We’ve written a number of articles on what you should text students. We wrote an entire series of blog posts about admissions texting and how to move students through the admissions pipeline with the help of text messages. We’ve also covered what career services staff should be texting students. We even had one of our partners, Karen Serna from Austin Community College, chime in and offer her best text tips.
Something we haven’t talked about in a while?
What not to text students.
Let’s dive right in with five texting no-nos.
1. A bad (or no) introductory text
Abby: “…who are you?”
She poses a fair question. If this is the first message you sent to Abby, even if she gave you express permission to text her, she will likely have no idea who you are. As a result, you’ll be forced to take time out of your day and explain who you are and why you’re texting her.
It’s much easier to kick off your text campaigns with a thorough introductory text. It doesn’t need to be fancy, but it does need to address three components:
- Who you are (builds a rapport with students for all future messages)
- Why you’re texting (shows why students shouldn’t opt out)
- How to opt out (a legal requirement per the FCC)
Also, we suggest asking students to save your number to their phones so they’ll know who you are from that point forward. Once a solid introductory text is sent, your campaigns are well on their way to being successful.
2. Long texts
Now that was a mouthful.
Usually, it’s a good idea to keep texts short and sweet. Texting character limits are larger than ever, and it can be tempting to go deep into details to make sure you don’t forget anything. However, if your message box begins looking like a square more than a chat bubble, you probably have too much text.
Signal Vine’s texting platform makes it super easy to send messages, largely because you can do so from your computer. At the same time, it can be easy to get carried away since you’re typing texts on a computer. A good way to check if a message is too long is to whip out your phone and type it in with your phone’s keyboard. If you find that you’re still typing minutes later, your text is too long.
3. Email texts
Does this format seem familiar to you? It should, because it’s an email written in the form of a text.
This is usually a bad practice for several reasons. First, one of the best things about texts is that they’re not emails. Texting students messages that look like emails will likely come across to them as strange. This isn’t to say that you can’t be somewhat formal in your texts, but if you sent an introductory text similar to the one suggested above, there isn’t a need to repeat who you are. Regardless of your introductory text, there is never a need to include formal salutations and signatures in texts. Texting, being inherently more informal than an email, doesn’t require it.
4. Texts with too many abbreviations
This type of message used to be so cool back in the days of flip phones and phones that required you to scroll through letters using the number pad.

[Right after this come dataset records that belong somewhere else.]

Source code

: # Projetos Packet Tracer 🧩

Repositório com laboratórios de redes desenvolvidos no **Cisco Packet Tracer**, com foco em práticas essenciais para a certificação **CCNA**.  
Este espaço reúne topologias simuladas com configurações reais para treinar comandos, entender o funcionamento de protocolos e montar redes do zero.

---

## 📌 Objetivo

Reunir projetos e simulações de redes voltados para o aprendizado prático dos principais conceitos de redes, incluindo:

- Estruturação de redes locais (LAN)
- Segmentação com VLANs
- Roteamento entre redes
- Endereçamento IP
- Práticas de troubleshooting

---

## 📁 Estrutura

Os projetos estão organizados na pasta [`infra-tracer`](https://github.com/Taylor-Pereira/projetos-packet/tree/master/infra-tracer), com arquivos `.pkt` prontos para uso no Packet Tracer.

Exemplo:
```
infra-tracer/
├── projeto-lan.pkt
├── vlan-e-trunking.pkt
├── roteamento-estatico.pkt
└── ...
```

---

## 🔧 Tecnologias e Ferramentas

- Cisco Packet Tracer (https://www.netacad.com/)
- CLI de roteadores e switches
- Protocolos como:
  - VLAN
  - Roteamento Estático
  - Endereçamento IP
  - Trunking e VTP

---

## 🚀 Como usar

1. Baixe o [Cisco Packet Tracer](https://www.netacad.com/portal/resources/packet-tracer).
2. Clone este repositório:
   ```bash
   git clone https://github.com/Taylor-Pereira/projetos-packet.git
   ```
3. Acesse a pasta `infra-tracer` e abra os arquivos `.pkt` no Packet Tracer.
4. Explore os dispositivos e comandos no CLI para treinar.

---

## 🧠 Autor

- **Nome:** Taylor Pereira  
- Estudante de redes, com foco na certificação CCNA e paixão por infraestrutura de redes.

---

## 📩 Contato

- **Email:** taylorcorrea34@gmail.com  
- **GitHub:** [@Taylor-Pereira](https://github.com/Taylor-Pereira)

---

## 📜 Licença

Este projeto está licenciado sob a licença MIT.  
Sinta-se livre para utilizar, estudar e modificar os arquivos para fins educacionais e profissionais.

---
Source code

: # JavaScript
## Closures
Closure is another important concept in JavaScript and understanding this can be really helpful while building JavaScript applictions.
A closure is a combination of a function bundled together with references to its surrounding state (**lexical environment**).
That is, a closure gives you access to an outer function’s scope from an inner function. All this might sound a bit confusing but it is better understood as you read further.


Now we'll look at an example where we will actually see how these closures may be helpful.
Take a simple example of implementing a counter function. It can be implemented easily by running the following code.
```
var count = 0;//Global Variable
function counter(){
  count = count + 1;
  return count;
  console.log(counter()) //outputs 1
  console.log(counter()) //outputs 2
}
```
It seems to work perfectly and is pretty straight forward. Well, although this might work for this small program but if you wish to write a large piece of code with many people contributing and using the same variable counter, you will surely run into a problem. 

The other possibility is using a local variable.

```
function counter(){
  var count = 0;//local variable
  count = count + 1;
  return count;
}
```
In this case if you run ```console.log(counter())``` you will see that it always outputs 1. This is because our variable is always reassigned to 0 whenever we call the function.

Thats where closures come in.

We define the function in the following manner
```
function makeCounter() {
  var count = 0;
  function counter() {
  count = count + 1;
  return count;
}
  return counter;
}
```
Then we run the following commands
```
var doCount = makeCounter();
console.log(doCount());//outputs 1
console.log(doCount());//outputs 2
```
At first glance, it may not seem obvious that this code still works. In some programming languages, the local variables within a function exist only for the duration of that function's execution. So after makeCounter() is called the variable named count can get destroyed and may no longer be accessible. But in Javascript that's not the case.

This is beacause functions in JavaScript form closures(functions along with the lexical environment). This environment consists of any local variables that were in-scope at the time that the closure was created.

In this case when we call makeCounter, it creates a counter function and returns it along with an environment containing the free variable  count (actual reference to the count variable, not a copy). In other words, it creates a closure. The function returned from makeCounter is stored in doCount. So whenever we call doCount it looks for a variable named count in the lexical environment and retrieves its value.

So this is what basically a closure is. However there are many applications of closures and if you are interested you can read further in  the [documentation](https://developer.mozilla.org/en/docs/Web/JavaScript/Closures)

Those days are gone, however. Right around 81% of us have smartphones. Virtually all of today’s college students have smartphones. Around 96% of people ages 18-29 own a smartphone, while 92% of people ages 30-49 own one. It’s much too easy to type messages on smartphones, which has all but eliminated the need for so-called textspeak. This is especially true for students receiving information via text from their colleges. They expect a level of professionalism to it. Also, many students have openly stated that textspeak just isn’t cool anymore.
If your message is too long to send, you can break it up into two messages instead of using textspeak. It’s likely your students would rather see two well-composed messages than one with one abbreviation after another.
5. Texts that don’t use data
At first glance, the message above is fine.
The problem? It was sent to all students, regardless of what their data fields on the Signal Vine platform said.
The Signal Vine platform allows schools to connect their student data between Signal Vine and their systems at their institutions. Alternatively, staff can input the information manually. This makes it easier to target students with exactly the information they need.
What really makes your texts stand out is a level of personalization and targeting. The Signal Vine platform makes it easy to see which of your students need various nudges to complete certain steps. This makes it so only the students who need the information get it. It may also help combat unsubscribes to your text messages as students are only receiving information relevant to them.